• _EXERCISE AIM_
Work out how many lines of the entries have the word "zhihu" in them. Respond with that number only.

• _AVAILABLE DATA_
^^^^^^^^

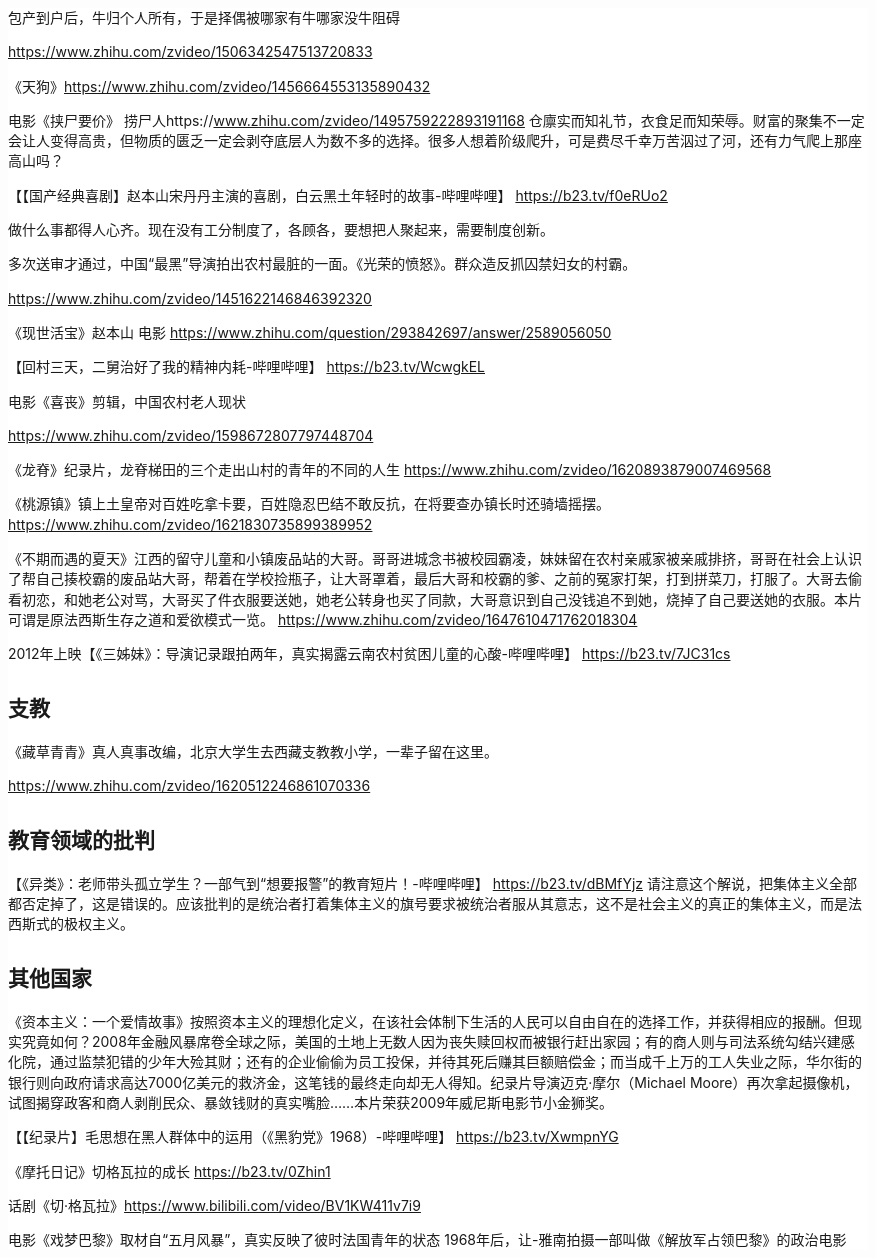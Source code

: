 包产到户后，牛归个人所有，于是择偶被哪家有牛哪家没牛阻碍

https://www.zhihu.com/zvideo/1506342547513720833

《天狗》https://www.zhihu.com/zvideo/1456664553135890432

电影《挟尸要价》 捞尸人https://www.zhihu.com/zvideo/1495759222893191168 仓廪实而知礼节，衣食足而知荣辱。财富的聚集不一定会让人变得高贵，但物质的匮乏一定会剥夺底层人为数不多的选择。很多人想着阶级爬升，可是费尽千幸万苦泅过了河，还有力气爬上那座高山吗？

【【国产经典喜剧】赵本山宋丹丹主演的喜剧，白云黑土年轻时的故事-哔哩哔哩】 https://b23.tv/f0eRUo2

做什么事都得人心齐。现在没有工分制度了，各顾各，要想把人聚起来，需要制度创新。

多次送审才通过，中国“最黑”导演拍出农村最脏的一面。《光荣的愤怒》。群众造反抓囚禁妇女的村霸。

https://www.zhihu.com/zvideo/1451622146846392320

《现世活宝》赵本山 电影 https://www.zhihu.com/question/293842697/answer/2589056050

【回村三天，二舅治好了我的精神内耗-哔哩哔哩】 https://b23.tv/WcwgkEL

电影《喜丧》剪辑，中国农村老人现状

https://www.zhihu.com/zvideo/1598672807797448704

《龙脊》纪录片，龙脊梯田的三个走出山村的青年的不同的人生 https://www.zhihu.com/zvideo/1620893879007469568

《桃源镇》镇上土皇帝对百姓吃拿卡要，百姓隐忍巴结不敢反抗，在将要查办镇长时还骑墙摇摆。https://www.zhihu.com/zvideo/1621830735899389952

《不期而遇的夏天》江西的留守儿童和小镇废品站的大哥。哥哥进城念书被校园霸凌，妹妹留在农村亲戚家被亲戚排挤，哥哥在社会上认识了帮自己揍校霸的废品站大哥，帮着在学校捡瓶子，让大哥罩着，最后大哥和校霸的爹、之前的冤家打架，打到拼菜刀，打服了。大哥去偷看初恋，和她老公对骂，大哥买了件衣服要送她，她老公转身也买了同款，大哥意识到自己没钱追不到她，烧掉了自己要送她的衣服。本片可谓是原法西斯生存之道和爱欲模式一览。 https://www.zhihu.com/zvideo/1647610471762018304

2012年上映【《三姊妹》：导演记录跟拍两年，真实揭露云南农村贫困儿童的心酸-哔哩哔哩】 https://b23.tv/7JC31cs

## 支教

《藏草青青》真人真事改编，北京大学生去西藏支教教小学，一辈子留在这里。

https://www.zhihu.com/zvideo/1620512246861070336

## 教育领域的批判

【《异类》：老师带头孤立学生？一部气到“想要报警”的教育短片！-哔哩哔哩】 https://b23.tv/dBMfYjz 请注意这个解说，把集体主义全部都否定掉了，这是错误的。应该批判的是统治者打着集体主义的旗号要求被统治者服从其意志，这不是社会主义的真正的集体主义，而是法西斯式的极权主义。

## 其他国家

《资本主义：一个爱情故事》按照资本主义的理想化定义，在该社会体制下生活的人民可以自由自在的选择工作，并获得相应的报酬。但现实究竟如何？2008年金融风暴席卷全球之际，美国的土地上无数人因为丧失赎回权而被银行赶出家园；有的商人则与司法系统勾结兴建感化院，通过监禁犯错的少年大殓其财；还有的企业偷偷为员工投保，并待其死后赚其巨额赔偿金；而当成千上万的工人失业之际，华尔街的银行则向政府请求高达7000亿美元的救济金，这笔钱的最终走向却无人得知。纪录片导演迈克·摩尔（Michael Moore）再次拿起摄像机，试图揭穿政客和商人剥削民众、暴敛钱财的真实嘴脸……本片荣获2009年威尼斯电影节小金狮奖。

【【纪录片】毛思想在黑人群体中的运用（《黑豹党》1968）-哔哩哔哩】 https://b23.tv/XwmpnYG

《摩托日记》切格瓦拉的成长 https://b23.tv/0Zhin1

话剧《切·格瓦拉》https://www.bilibili.com/video/BV1KW411v7i9

电影《戏梦巴黎》取材自“五月风暴”，真实反映了彼时法国青年的状态
1968年后，让-雅南拍摄一部叫做《解放军占领巴黎》的政治电影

^^^^^^^^

• _SOLUTION TO THIS PROBLEM_
10